→ **ACTIVITY**:
Read through the records. Copy each line that has the word "getPairs".

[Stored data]
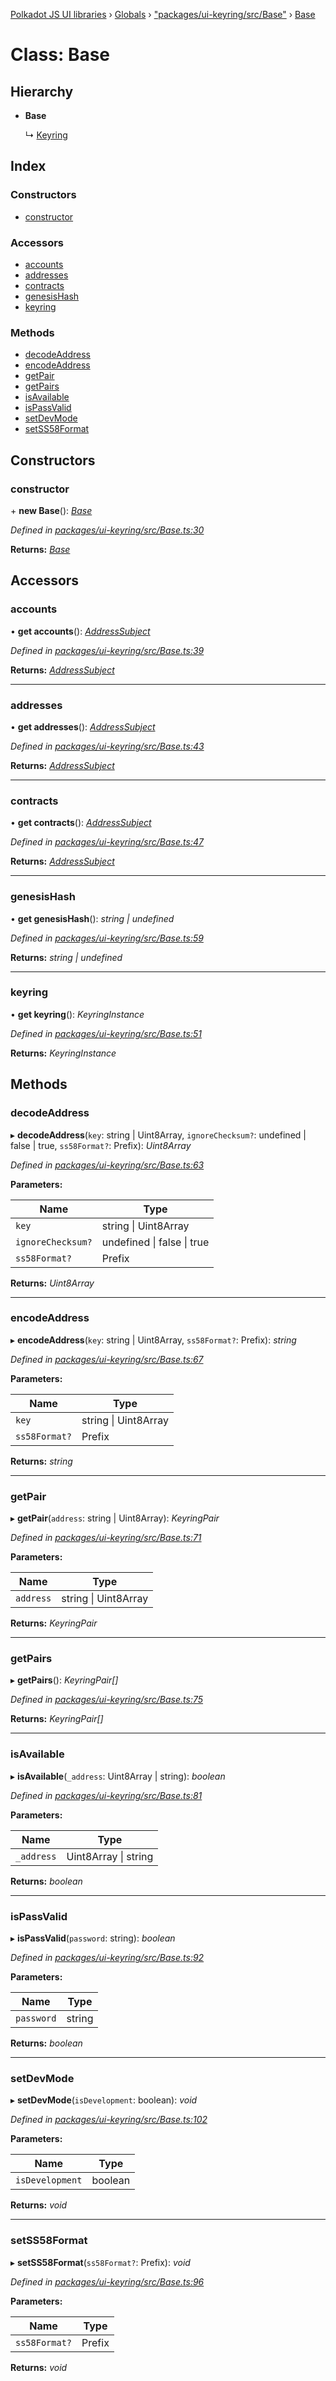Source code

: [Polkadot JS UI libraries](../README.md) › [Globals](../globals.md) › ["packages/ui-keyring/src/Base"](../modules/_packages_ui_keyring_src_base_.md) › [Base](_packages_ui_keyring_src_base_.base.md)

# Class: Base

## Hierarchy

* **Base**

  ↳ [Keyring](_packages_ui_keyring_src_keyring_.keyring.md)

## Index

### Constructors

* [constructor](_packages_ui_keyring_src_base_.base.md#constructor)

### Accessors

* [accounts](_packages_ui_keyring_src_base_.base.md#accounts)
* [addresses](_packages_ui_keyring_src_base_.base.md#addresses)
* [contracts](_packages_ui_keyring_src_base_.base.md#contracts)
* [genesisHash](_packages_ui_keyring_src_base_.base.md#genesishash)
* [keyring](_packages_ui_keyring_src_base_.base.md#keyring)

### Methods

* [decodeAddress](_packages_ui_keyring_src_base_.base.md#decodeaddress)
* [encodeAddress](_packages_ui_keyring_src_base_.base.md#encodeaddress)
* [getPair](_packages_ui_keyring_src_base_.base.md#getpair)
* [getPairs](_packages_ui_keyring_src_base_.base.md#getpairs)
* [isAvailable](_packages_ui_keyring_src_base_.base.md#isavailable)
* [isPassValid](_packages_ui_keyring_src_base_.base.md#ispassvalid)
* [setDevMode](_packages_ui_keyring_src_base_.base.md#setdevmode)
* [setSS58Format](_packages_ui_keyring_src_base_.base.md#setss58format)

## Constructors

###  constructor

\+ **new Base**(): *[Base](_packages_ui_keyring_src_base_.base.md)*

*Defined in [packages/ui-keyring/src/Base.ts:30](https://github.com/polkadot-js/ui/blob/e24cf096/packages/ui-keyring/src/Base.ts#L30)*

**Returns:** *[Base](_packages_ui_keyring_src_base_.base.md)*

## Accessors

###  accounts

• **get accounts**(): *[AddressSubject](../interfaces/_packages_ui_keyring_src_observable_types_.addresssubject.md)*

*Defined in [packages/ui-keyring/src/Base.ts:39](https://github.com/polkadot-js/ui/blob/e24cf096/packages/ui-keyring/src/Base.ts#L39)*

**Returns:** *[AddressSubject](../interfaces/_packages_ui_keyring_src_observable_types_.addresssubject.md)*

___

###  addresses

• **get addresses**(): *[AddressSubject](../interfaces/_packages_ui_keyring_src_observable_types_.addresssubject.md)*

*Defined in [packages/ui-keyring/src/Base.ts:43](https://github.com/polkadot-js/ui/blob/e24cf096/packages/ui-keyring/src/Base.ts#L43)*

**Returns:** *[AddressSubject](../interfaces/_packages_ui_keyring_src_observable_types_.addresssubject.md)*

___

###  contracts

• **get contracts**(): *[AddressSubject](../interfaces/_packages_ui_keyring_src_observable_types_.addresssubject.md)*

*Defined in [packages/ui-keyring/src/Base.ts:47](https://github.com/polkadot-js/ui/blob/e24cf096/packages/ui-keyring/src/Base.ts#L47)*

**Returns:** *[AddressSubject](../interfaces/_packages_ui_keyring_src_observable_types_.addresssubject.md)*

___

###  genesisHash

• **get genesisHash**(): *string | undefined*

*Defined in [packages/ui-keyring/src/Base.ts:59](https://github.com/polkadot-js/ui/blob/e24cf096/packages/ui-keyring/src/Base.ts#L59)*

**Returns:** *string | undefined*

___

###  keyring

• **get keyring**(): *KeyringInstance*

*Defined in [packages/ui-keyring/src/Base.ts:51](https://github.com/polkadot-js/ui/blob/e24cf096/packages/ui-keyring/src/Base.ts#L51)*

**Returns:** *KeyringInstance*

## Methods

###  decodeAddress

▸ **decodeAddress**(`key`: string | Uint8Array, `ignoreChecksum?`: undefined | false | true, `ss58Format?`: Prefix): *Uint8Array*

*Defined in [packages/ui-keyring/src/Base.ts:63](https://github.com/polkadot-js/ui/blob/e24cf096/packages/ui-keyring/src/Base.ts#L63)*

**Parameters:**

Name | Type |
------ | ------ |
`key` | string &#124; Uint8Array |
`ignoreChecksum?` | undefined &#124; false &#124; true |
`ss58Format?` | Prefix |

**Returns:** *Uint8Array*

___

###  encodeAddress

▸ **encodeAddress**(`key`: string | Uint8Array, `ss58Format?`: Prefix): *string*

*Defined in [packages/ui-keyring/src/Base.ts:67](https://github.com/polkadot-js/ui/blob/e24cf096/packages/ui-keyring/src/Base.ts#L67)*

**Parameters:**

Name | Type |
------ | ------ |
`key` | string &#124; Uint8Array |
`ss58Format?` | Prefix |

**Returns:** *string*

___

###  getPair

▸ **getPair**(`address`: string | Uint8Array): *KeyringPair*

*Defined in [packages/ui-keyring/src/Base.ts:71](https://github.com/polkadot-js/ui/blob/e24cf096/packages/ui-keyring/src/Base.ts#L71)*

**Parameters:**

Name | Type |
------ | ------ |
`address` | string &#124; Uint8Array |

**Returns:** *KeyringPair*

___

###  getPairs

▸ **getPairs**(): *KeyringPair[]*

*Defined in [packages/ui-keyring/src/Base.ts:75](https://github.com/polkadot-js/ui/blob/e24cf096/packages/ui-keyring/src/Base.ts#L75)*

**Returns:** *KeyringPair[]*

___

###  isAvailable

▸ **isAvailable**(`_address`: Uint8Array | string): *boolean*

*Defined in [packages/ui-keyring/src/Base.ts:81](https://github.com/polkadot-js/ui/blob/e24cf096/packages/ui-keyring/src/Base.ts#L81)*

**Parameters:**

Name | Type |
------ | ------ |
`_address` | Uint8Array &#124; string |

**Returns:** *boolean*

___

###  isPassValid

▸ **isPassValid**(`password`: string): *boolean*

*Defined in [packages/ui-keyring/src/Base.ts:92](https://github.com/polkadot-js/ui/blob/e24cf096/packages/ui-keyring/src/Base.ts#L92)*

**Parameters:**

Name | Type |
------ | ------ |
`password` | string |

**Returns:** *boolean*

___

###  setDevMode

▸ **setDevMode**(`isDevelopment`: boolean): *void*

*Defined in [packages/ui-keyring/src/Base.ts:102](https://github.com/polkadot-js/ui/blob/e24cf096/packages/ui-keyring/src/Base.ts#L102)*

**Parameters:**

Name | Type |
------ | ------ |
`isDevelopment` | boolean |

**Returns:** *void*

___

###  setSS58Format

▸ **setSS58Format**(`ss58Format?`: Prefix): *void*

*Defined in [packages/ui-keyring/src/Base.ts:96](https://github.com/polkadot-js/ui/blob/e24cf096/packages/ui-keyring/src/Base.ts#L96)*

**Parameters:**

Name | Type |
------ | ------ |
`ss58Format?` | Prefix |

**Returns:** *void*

→ **RESPONSE**:
* [getPairs](_packages_ui_keyring_src_base_.base.md#getpairs)
###  getPairs
▸ **getPairs**(): *KeyringPair[]*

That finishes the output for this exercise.